35th FVI Expert Breakfast

Outsourcing Maintenance: Efficiency Driver – or the Beginning of Losing Control?

Friday, January 16, 2026

Key Takeaways

Topic: "Outsourcing as an Efficiency Driver?" – When it makes sense to outsource maintenance.

In this session, Dennis Lubsch (Bilfinger) presented the advantages and risks of outsourcing. The thesis: Outsourcing can increase efficiency by 8% – but only if the conditions are right.

  • The Efficiency Lever: Bilfinger has cases (e.g., in the pharmaceutical industry) where outsourcing has reduced costs and increased availability. The reason: A specialized service provider can leverage synergies that a single plant does not have (e.g., expert pool across multiple locations).
  • The "Sweden Model": Dennis reported that outsourcing is much more common in Scandinavia. There, employees move smoothly between operators and service providers. In Germany, the "master and servant" mentality often prevails ("The service provider must do what I say"), which prevents true partnerships.
  • Interfaces are the Risk: Oliver (participant) warned of the interface chaos. When the internal employee explains to the coordinator what's broken, and he explains it to the service provider, knowledge is lost ("Chinese whispers"). The more interfaces, the less efficient.
  • Strategic Decision: Outsourcing is not just an operational question. It's about core competence. Do I want to keep the know-how for this specific facility in-house? If yes, I must do it myself. If it's a "commodity" (e.g., building technology, standard pumps), I can outsource it.
  • Plan for Reversal: An important tip from Dennis: Contracts should always have a "reversal clause". If it doesn't work out, I must be able to bring the staff and knowledge back into the company. Otherwise, I am vulnerable to blackmail.

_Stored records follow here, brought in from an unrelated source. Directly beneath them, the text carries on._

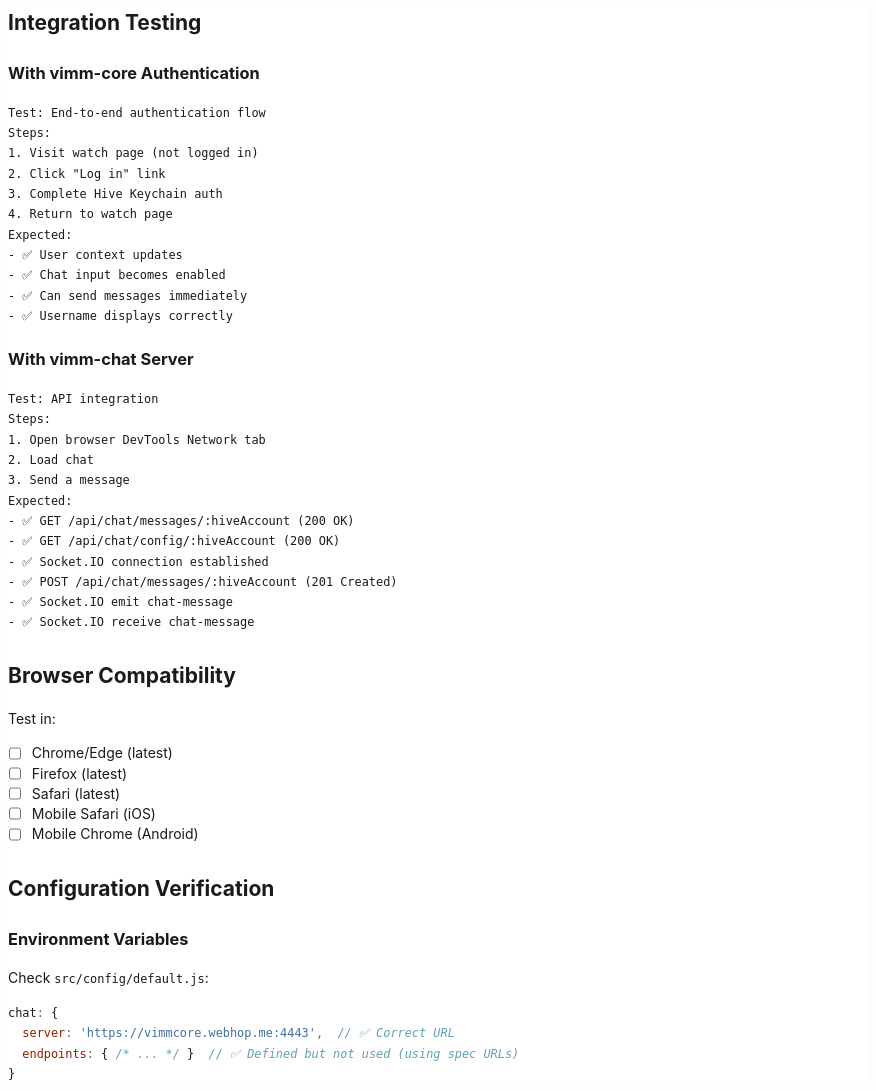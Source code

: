 ## Integration Testing

### With vimm-core Authentication
```
Test: End-to-end authentication flow
Steps:
1. Visit watch page (not logged in)
2. Click "Log in" link
3. Complete Hive Keychain auth
4. Return to watch page
Expected:
- ✅ User context updates
- ✅ Chat input becomes enabled
- ✅ Can send messages immediately
- ✅ Username displays correctly
```

### With vimm-chat Server
```
Test: API integration
Steps:
1. Open browser DevTools Network tab
2. Load chat
3. Send a message
Expected:
- ✅ GET /api/chat/messages/:hiveAccount (200 OK)
- ✅ GET /api/chat/config/:hiveAccount (200 OK)
- ✅ Socket.IO connection established
- ✅ POST /api/chat/messages/:hiveAccount (201 Created)
- ✅ Socket.IO emit chat-message
- ✅ Socket.IO receive chat-message
```

## Browser Compatibility

Test in:
- [ ] Chrome/Edge (latest)
- [ ] Firefox (latest)
- [ ] Safari (latest)
- [ ] Mobile Safari (iOS)
- [ ] Mobile Chrome (Android)

## Configuration Verification

### Environment Variables
Check `src/config/default.js`:
```javascript
chat: {
  server: 'https://vimmcore.webhop.me:4443',  // ✅ Correct URL
  endpoints: { /* ... */ }  // ✅ Defined but not used (using spec URLs)
}
```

Classification: No matter who does it, the data belongs to the customer

This episode plays into our hands because we sell independence.

  • ADAM as a Neutral Platform: Whether the work is done by your own employee or the service provider, documentation must be done in ADAM. When you outsource, you often lose data sovereignty. The service provider documents in their system, and when they leave, the data is gone. With ADAM, you force the service provider to work in your system. This way, you retain control over the history.
  • Quality Assurance: Oliver asked: "How do I ensure that the service provider works well?" ADAM gives you transparency. You see in real-time when the service provider was on-site, what they did, and how long it took. You pay for performance, not for presence.
  • Onboarding External Forces: When external technicians come, they don't know the facility. With ADAM, you scan the QR code on the machine and immediately have all the information (history, plans). This enables the service provider to be productive immediately without you having to brief them for hours.

Conclusion: Outsourcing is a valid model, but it carries the risk of losing control. ADAM is the tool to maintain control, even when others do the work.